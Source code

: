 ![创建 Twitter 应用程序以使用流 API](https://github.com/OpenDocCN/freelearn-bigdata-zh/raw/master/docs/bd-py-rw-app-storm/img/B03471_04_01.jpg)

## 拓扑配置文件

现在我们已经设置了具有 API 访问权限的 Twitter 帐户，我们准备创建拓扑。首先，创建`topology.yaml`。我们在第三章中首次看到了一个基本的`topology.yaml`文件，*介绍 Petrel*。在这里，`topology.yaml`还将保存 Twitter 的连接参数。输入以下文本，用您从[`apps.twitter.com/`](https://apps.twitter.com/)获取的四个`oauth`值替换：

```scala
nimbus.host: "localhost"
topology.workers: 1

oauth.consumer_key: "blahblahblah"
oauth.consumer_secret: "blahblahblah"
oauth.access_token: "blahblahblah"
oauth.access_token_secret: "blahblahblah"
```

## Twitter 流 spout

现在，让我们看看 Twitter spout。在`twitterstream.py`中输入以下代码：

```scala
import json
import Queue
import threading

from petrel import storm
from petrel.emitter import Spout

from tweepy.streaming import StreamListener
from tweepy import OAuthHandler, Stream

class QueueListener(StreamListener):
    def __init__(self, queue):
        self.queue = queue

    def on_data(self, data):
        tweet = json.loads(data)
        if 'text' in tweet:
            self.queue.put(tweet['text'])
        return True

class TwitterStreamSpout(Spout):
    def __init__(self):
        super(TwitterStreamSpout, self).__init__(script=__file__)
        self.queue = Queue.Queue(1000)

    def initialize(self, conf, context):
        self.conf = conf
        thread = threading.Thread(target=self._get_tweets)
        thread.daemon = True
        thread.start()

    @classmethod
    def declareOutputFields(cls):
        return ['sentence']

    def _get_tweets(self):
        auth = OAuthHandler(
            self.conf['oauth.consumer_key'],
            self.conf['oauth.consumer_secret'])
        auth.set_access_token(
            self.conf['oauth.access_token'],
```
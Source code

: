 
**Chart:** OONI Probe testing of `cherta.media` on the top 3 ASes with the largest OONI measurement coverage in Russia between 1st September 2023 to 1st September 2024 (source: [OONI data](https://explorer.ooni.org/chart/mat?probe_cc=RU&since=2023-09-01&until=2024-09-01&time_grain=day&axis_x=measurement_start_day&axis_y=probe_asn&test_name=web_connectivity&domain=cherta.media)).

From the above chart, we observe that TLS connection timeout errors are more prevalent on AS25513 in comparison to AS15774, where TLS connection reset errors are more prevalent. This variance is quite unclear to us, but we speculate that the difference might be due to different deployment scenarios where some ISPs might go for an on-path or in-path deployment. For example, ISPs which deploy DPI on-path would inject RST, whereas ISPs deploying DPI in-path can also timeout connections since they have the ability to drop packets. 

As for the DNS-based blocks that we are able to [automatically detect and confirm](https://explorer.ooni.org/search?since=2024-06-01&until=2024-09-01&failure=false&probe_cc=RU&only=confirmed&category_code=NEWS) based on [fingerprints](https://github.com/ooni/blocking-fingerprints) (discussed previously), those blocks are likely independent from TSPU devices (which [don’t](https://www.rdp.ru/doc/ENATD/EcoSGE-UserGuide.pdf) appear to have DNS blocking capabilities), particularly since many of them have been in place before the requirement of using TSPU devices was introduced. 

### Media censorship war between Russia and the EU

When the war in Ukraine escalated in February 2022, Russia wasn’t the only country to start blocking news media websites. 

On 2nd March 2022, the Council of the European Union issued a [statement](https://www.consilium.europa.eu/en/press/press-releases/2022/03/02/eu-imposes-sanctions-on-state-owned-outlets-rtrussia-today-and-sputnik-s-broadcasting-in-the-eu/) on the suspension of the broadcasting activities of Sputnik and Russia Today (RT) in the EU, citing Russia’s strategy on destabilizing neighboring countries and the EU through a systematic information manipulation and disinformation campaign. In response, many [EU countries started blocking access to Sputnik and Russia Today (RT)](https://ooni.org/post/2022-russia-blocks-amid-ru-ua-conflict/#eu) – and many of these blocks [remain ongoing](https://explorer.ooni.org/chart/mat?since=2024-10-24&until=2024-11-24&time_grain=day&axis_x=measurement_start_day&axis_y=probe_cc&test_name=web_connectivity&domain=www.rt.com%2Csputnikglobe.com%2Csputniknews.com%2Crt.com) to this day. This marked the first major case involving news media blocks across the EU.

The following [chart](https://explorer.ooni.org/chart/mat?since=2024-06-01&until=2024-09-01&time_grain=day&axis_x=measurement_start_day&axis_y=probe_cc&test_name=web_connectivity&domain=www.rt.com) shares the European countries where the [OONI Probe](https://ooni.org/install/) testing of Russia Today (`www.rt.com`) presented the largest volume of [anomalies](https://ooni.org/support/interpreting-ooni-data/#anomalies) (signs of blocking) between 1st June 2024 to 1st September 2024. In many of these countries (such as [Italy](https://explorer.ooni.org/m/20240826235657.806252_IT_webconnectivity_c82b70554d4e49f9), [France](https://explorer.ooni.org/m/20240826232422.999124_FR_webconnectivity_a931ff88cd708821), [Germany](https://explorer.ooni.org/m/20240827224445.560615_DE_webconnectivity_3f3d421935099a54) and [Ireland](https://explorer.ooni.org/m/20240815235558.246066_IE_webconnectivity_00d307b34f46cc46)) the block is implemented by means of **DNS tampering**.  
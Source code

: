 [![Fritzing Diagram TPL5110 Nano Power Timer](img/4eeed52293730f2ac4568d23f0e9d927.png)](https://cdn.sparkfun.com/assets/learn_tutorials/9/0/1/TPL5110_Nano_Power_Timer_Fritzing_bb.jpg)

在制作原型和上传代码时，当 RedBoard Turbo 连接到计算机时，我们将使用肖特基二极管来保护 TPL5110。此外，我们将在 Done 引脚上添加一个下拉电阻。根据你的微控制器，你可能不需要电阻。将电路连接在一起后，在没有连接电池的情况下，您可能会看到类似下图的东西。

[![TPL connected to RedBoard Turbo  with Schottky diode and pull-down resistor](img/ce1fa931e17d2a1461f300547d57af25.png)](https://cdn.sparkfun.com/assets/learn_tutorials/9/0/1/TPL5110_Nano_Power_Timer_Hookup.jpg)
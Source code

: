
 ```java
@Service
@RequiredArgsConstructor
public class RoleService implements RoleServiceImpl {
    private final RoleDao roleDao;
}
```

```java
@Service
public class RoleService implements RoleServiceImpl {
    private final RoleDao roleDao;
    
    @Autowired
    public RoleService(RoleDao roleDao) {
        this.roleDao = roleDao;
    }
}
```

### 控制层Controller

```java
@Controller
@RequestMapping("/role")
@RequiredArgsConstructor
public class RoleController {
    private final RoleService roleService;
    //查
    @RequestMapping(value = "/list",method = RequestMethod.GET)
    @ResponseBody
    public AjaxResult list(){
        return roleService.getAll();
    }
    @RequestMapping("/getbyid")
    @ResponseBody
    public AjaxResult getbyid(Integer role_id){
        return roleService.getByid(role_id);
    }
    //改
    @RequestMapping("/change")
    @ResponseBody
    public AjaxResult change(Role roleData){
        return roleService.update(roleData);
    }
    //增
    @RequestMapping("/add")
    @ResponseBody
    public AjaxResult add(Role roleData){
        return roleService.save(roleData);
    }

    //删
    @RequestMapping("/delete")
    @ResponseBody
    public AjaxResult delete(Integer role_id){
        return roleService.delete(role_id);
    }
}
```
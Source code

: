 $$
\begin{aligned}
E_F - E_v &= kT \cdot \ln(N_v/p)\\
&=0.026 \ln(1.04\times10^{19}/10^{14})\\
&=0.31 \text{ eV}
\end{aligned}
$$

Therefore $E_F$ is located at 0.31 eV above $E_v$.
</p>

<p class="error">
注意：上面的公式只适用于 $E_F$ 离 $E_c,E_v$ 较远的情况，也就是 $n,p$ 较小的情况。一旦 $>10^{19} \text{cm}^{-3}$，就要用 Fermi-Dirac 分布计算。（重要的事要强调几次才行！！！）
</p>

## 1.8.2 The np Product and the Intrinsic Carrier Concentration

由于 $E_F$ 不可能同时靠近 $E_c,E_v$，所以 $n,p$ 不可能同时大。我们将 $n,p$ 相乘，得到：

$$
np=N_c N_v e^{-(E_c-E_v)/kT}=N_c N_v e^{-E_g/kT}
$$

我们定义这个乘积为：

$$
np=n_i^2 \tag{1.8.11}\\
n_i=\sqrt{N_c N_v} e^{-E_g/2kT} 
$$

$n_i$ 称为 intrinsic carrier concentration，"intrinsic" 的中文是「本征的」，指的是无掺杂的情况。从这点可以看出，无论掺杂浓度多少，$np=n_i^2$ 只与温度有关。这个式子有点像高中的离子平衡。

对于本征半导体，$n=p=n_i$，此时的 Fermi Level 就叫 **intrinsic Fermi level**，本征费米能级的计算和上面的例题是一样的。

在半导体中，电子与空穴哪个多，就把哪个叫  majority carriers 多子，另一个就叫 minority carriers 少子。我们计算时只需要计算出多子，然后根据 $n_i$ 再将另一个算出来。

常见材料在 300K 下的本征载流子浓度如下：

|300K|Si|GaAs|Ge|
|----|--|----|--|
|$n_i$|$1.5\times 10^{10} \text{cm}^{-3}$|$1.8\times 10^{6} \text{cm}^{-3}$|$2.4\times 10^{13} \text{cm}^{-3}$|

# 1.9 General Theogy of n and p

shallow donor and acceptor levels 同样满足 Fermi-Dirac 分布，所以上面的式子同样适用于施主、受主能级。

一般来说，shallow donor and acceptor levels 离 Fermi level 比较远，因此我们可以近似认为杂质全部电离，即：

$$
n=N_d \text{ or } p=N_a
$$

+ + + + +

• Instructions for the task:
For each line of the listing that holds the word "github", show that line.

• Answer section:
: ![创建 Twitter 应用程序以使用流 API](https://github.com/OpenDocCN/freelearn-bigdata-zh/raw/master/docs/bd-py-rw-app-storm/img/B03471_04_01.jpg)
As for the DNS-based blocks that we are able to [automatically detect and confirm](https://explorer.ooni.org/search?since=2024-06-01&until=2024-09-01&failure=false&probe_cc=RU&only=confirmed&category_code=NEWS) based on [fingerprints](https://github.com/ooni/blocking-fingerprints) (discussed previously), those blocks are likely independent from TSPU devices (which [don’t](https://www.rdp.ru/doc/ENATD/EcoSGE-UserGuide.pdf) appear to have DNS blocking capabilities), particularly since many of them have been in place before the requirement of using TSPU devices was introduced. 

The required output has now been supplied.